Hello, I have a question about architecture of GPU.
I want to ask you if there can be any interference between two different processes on bandwidth between L2 cache and L1 cache. I’m not sure if L1 cache shares same bandwidth with each other since they are in seperate SMs.
I’m also curious if bandwidth between l2 cache and l1 cache is same with the bandwidth between l2 cache and device memory.
Thank you in advance!
The L1 caches from different SMs are independent from each other. Only if several have to wait for L2 can they can have an effect on each other.
L2 to L1 bandwidth is about 2x-4x (depending on GPU model) faster than L2 to global device memory. (With “to” meaning read and write and not indicating a direction.) There are no (neatly published) official numbers, but you can look at 3rd party benchmarks or the Dissecting … Architecture papers. Or look at Compute Nsight, how much bandwidth of the caches was occupied.

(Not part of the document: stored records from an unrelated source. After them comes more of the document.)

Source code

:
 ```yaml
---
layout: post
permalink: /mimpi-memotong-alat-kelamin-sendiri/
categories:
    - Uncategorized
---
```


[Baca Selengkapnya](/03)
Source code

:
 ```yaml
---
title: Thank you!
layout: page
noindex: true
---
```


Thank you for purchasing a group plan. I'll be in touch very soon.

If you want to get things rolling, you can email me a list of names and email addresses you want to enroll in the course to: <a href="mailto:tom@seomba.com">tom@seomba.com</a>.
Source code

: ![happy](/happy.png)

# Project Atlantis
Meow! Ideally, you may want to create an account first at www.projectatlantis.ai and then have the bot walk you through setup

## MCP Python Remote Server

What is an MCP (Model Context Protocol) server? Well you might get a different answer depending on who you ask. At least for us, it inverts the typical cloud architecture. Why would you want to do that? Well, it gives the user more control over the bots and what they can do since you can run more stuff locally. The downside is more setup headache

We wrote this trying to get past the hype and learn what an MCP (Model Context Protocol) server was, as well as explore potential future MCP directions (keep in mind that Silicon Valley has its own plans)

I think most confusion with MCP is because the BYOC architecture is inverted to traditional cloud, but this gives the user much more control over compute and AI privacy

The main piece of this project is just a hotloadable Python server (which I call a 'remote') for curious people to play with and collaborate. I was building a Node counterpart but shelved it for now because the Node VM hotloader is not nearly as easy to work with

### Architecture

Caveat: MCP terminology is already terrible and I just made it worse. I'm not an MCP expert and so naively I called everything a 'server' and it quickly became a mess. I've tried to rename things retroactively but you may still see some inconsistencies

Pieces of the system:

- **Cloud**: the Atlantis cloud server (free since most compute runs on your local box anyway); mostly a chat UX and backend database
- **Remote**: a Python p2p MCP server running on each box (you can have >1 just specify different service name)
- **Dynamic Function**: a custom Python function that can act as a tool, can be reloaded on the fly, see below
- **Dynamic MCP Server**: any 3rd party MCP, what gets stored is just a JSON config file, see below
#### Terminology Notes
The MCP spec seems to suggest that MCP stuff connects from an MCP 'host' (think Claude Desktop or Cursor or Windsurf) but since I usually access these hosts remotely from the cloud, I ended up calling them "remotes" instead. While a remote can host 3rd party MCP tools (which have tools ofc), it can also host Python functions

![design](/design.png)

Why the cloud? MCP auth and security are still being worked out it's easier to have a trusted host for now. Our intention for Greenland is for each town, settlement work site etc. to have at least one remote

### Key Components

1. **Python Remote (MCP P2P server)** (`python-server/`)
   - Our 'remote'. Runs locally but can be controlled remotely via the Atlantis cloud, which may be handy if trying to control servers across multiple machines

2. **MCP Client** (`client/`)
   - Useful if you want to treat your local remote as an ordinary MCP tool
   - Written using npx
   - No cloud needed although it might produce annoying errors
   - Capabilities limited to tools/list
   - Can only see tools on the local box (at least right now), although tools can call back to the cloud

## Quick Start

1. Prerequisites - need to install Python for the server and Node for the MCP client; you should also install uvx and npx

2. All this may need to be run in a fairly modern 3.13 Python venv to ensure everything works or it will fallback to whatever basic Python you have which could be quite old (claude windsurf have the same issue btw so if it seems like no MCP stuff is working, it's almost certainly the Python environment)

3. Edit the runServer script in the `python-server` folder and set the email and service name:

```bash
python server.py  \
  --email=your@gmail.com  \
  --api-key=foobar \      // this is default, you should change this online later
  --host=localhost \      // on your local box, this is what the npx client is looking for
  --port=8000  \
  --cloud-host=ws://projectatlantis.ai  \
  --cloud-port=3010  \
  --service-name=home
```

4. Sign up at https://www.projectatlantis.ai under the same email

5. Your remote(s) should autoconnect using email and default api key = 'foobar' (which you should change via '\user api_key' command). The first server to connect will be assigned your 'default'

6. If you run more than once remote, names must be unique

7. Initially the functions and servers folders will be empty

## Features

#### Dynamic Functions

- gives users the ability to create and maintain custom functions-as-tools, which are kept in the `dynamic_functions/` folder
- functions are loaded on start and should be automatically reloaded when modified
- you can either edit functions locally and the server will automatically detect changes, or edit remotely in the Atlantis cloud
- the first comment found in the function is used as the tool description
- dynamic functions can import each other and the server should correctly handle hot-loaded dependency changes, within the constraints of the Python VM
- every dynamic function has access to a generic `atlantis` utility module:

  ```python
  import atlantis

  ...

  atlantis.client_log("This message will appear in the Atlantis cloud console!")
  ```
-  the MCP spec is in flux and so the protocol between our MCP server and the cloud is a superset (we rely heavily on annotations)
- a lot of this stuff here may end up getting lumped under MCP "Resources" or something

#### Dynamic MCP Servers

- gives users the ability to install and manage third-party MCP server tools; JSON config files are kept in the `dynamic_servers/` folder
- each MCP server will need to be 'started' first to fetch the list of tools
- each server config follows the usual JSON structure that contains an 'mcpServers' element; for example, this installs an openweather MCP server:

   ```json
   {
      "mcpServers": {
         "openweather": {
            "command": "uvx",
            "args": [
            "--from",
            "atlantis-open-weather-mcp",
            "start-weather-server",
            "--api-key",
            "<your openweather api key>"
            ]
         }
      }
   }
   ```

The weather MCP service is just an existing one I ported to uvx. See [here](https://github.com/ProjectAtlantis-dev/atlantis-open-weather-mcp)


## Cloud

It may be that within each SM L1 shares bandwidth with shared memory, as they are based on the same silicon.
1 Like
thank you for answering.
I didn’t know L1 cache only approach to L2 cache one by one. or is it that there is a certain circumstance that l1 cache only can approach to l2 one by one and other than that circumstance, can they approach to l2 cache all together? I think it might be hard to fully utilize bandwidth if L1 cache approach to L2 cache one by one all the time.